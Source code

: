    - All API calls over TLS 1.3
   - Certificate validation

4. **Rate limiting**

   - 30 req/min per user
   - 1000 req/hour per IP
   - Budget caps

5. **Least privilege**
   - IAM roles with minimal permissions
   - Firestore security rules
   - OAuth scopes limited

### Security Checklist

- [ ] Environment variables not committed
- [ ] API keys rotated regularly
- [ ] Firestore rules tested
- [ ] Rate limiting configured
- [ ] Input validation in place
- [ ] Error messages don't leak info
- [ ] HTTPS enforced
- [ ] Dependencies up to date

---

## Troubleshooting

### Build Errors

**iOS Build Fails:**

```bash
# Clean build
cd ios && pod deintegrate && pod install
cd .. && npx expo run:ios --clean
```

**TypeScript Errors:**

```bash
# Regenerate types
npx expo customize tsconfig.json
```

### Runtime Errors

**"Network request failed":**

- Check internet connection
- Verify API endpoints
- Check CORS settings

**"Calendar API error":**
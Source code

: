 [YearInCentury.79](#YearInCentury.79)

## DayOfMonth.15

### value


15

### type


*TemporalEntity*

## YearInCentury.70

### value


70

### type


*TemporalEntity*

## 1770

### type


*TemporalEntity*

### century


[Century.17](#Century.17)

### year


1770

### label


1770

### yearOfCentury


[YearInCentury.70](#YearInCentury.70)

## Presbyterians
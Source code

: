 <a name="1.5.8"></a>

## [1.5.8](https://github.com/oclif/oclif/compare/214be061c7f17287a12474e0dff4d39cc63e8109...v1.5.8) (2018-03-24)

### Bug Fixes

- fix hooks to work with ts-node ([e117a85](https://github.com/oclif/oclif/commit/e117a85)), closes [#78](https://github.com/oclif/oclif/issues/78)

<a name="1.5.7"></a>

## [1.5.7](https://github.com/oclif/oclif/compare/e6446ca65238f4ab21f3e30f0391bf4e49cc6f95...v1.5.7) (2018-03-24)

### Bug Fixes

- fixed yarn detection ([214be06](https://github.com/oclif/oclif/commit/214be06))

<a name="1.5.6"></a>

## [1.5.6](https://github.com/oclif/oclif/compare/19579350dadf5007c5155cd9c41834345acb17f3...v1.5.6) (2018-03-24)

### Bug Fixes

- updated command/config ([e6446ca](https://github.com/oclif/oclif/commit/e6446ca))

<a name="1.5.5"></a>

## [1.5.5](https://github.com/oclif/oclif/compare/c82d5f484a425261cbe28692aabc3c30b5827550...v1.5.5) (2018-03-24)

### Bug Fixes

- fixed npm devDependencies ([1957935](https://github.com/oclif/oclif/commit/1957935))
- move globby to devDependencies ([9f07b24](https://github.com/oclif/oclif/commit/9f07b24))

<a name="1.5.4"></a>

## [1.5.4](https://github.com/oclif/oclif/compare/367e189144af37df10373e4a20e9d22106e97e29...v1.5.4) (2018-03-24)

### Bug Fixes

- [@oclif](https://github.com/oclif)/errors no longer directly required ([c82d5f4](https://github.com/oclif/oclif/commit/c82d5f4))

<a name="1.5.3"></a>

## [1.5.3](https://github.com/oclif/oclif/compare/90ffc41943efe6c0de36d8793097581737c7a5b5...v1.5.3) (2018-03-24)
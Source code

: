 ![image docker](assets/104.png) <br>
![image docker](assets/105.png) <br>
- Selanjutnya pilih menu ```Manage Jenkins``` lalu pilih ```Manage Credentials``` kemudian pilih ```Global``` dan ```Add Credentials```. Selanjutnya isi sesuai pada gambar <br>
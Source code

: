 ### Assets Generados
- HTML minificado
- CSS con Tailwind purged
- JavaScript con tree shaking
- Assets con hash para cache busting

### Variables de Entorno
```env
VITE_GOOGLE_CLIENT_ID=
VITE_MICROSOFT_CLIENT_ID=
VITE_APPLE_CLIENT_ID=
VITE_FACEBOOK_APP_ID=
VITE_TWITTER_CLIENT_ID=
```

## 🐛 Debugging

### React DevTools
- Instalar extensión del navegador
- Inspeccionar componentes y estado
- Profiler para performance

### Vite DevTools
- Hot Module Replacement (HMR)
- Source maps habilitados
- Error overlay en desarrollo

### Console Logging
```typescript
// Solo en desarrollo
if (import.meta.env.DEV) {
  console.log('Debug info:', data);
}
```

*Instructions to follow*: What are the lines, exactly as written above, from the line with "- Selanjutnya pilih" to the line with "- Error overlay en desarrollo", both included? Output only those.

*Finished task*:
- Selanjutnya pilih menu ```Manage Jenkins``` lalu pilih ```Manage Credentials``` kemudian pilih ```Global``` dan ```Add Credentials```. Selanjutnya isi sesuai pada gambar <br>
Source code

: ### Assets Generados
- HTML minificado
- CSS con Tailwind purged
- JavaScript con tree shaking
- Assets con hash para cache busting

### Variables de Entorno
```env
VITE_GOOGLE_CLIENT_ID=
VITE_MICROSOFT_CLIENT_ID=
VITE_APPLE_CLIENT_ID=
VITE_FACEBOOK_APP_ID=
VITE_TWITTER_CLIENT_ID=
```

## 🐛 Debugging

### React DevTools
- Instalar extensión del navegador
- Inspeccionar componentes y estado
- Profiler para performance

### Vite DevTools
- Hot Module Replacement (HMR)
- Source maps habilitados
- Error overlay en desarrollo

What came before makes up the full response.